Les tensions persistent entre le gouvernement guinéen et les centrales syndicales. Après les organisations du secteur de l’éducation, la Confédération nationale des travailleurs de Guinée (CNTG) s’apprête à entrer officiellement dans le débat sur la revalorisation des salaires dans la fonction publique, avec l’annonce imminente du dépôt d’une plateforme revendicative.
Une offensive syndicale structurée
Réuni récemment à la Bourse du travail, le bureau confédéral de la CNTG a acté le principe d’une interpellation formelle des autorités sur la question salariale.
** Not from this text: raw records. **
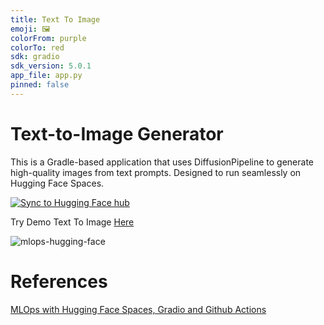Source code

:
 ```yaml
---
title: Text To Image
emoji: 🖼
colorFrom: purple
colorTo: red
sdk: gradio
sdk_version: 5.0.1
app_file: app.py
pinned: false
---
```


# Text-to-Image Generator
This is a Gradle-based application that uses DiffusionPipeline to generate high-quality images from text prompts. Designed to run seamlessly on Hugging Face Spaces.


[![Sync to Hugging Face hub](https://github.com/JoshHuang666/huggingface-text-to-image/actions/workflows/main.yml/badge.svg)](https://github.com/JoshHuang666/huggingface-text-to-image/actions/.github/workflows/main.yml)


Try Demo Text To Image [Here](https://huggingface.co/spaces/Joshhhhhhhhhh/text_to_image)


![mlops-hugging-face](https://user-images.githubusercontent.com/58792/170845235-7f00d61c-ea36-4d28-82d0-3a9b8c0f1769.png)

# References
[MLOps with Hugging Face Spaces, Gradio and Github Actions](https://github.com/nogibjj/hugging-face)
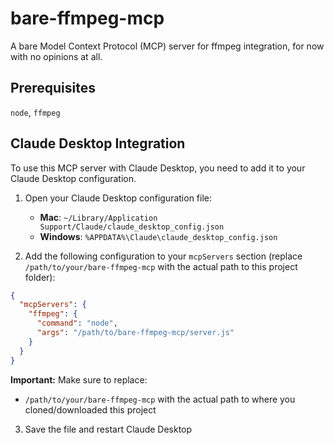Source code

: # bare-ffmpeg-mcp

A bare Model Context Protocol (MCP) server for ffmpeg integration, for now with no opinions at all.

## Prerequisites

`node`, `ffmpeg`

## Claude Desktop Integration

To use this MCP server with Claude Desktop, you need to add it to your Claude Desktop configuration.

1. Open your Claude Desktop configuration file:

   - **Mac**: `~/Library/Application Support/Claude/claude_desktop_config.json`
   - **Windows**: `%APPDATA%\Claude\claude_desktop_config.json`

2. Add the following configuration to your `mcpServers` section (replace `/path/to/your/bare-ffmpeg-mcp` with the actual path to this project folder):

```json
{
  "mcpServers": {
    "ffmpeg": {
      "command": "node",
      "args": "/path/to/bare-ffmpeg-mcp/server.js"
    }
  }
}
```

**Important:** Make sure to replace:

- `/path/to/your/bare-ffmpeg-mcp` with the actual path to where you cloned/downloaded this project

3. Save the file and restart Claude Desktop
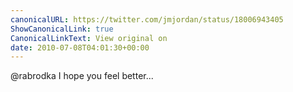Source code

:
 ```yaml
---
canonicalURL: https://twitter.com/jmjordan/status/18006943405
ShowCanonicalLink: true
CanonicalLinkText: View original on
date: 2010-07-08T04:01:30+00:00
---
```

@rabrodka I hope you feel better...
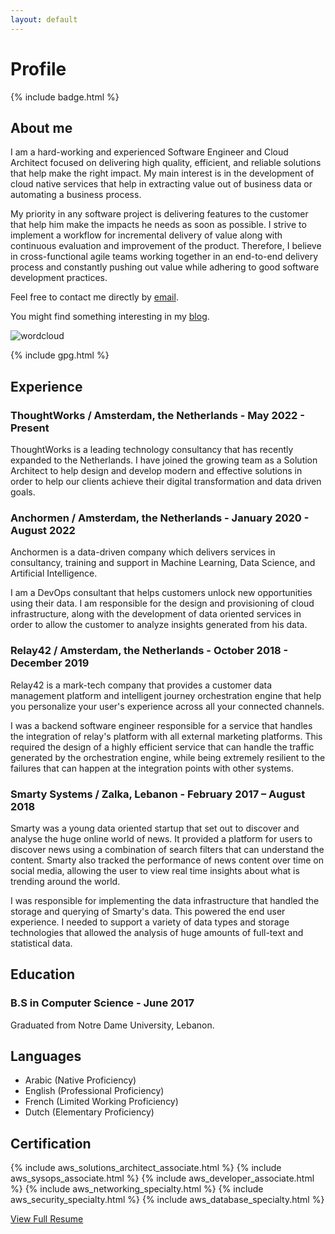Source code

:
 ```yaml
---
layout: default
---
```

# Profile

{% include badge.html %}

## About me

I am a hard-working and experienced Software Engineer and Cloud Architect focused on delivering high quality, efficient, and reliable solutions that help make the right impact. My main interest is in the development of cloud native services that help in extracting value out of business data or automating a business process.

My priority in any software project is delivering features to the customer that help him make the impacts he needs as soon as possible. I strive to implement a workflow for incremental delivery of value along with continuous evaluation and improvement of the product. Therefore, I believe in cross-functional agile teams working together in an end-to-end delivery process and constantly pushing out value while adhering to good software development practices.

Feel free to contact me directly by [email](mailto:hello@issakhoury.me?subject=[Resume]%20Getting%20in%20touch).

You might find something interesting in my [blog](https://blog.issakhoury.me).

![wordcloud](assets/wordcloud.png)

{% include gpg.html %}

## Experience

### ThoughtWorks / Amsterdam, the Netherlands - May 2022 - Present

ThoughtWorks is a leading technology consultancy that has recently expanded to the Netherlands. I have joined the growing team as a Solution Architect to help design and develop modern and effective solutions in order to help our clients achieve their digital transformation and data driven goals.

### Anchormen / Amsterdam, the Netherlands - January 2020 - August 2022

Anchormen is a data-driven company which delivers services in consultancy, training and support in Machine Learning, Data Science, and Artificial Intelligence.

I am a DevOps consultant that helps customers unlock new opportunities using their data. I am responsible for the design and provisioning of cloud infrastructure, along with the development of data oriented services in order to allow the customer to analyze insights generated from his data.

### Relay42 / Amsterdam, the Netherlands - October 2018 - December 2019

Relay42 is a mark-tech company that provides a customer data management platform and intelligent journey orchestration engine that help you personalize your user's experience across all your connected channels.

I was a backend software engineer responsible for a service that handles the integration of relay's platform with all external marketing platforms. This required the design of a highly efficient service that can handle the traffic generated by the orchestration engine, while being extremely resilient to the failures that can happen at the integration points with other systems.

### Smarty Systems / Zalka, Lebanon - February 2017 – August 2018

Smarty was a young data oriented startup that set out to discover and analyse the huge online world of news. It provided a platform for users to discover news using a combination of search filters that can understand the content. Smarty also tracked the performance of news content over time on social media, allowing the user to view real time insights about what is trending around the world.

I was responsible for implementing the data infrastructure that handled the storage and querying of Smarty's data. This powered the end user experience.
I needed to support a variety of data types and storage technologies that allowed the analysis of huge amounts of full-text and statistical data.

## Education

### B.S in Computer Science - June 2017

Graduated from Notre Dame University, Lebanon.

## Languages

- Arabic (Native Proficiency)
- English (Professional Proficiency)
- French (Limited Working Proficiency)
- Dutch (Elementary Proficiency)

## Certification

{% include aws_solutions_architect_associate.html %}
{% include aws_sysops_associate.html %}
{% include aws_developer_associate.html %}
{% include aws_networking_specialty.html %}
{% include aws_security_specialty.html %}
{% include aws_database_specialty.html %}

[View Full Resume](assets/issa_khoury_resume.pdf)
Objectif : obtenir l’ouverture de nouvelles négociations avec l’exécutif, dans un contexte marqué par l’érosion du pouvoir d’achat des agents publics.
Selon Abdoulaye Barry, secrétaire chargé des négociations et des conflits et président de la commission de négociations du mouvement syndical guinéen, les discussions salariales sont à l’arrêt depuis 2023. « Les fonctionnaires n’ont pas négocié depuis cette date. Nous allons prochainement discuter de l’augmentation des salaires avec le gouvernement », a-t-il indiqué à l’issue de la réunion.
Le responsable syndical rappelle qu’après l’obtention d’une hausse de 35 %, aucune nouvelle augmentation des salaires indiciaires n’a été enregistrée, alors même que le coût de la vie continue de progresser.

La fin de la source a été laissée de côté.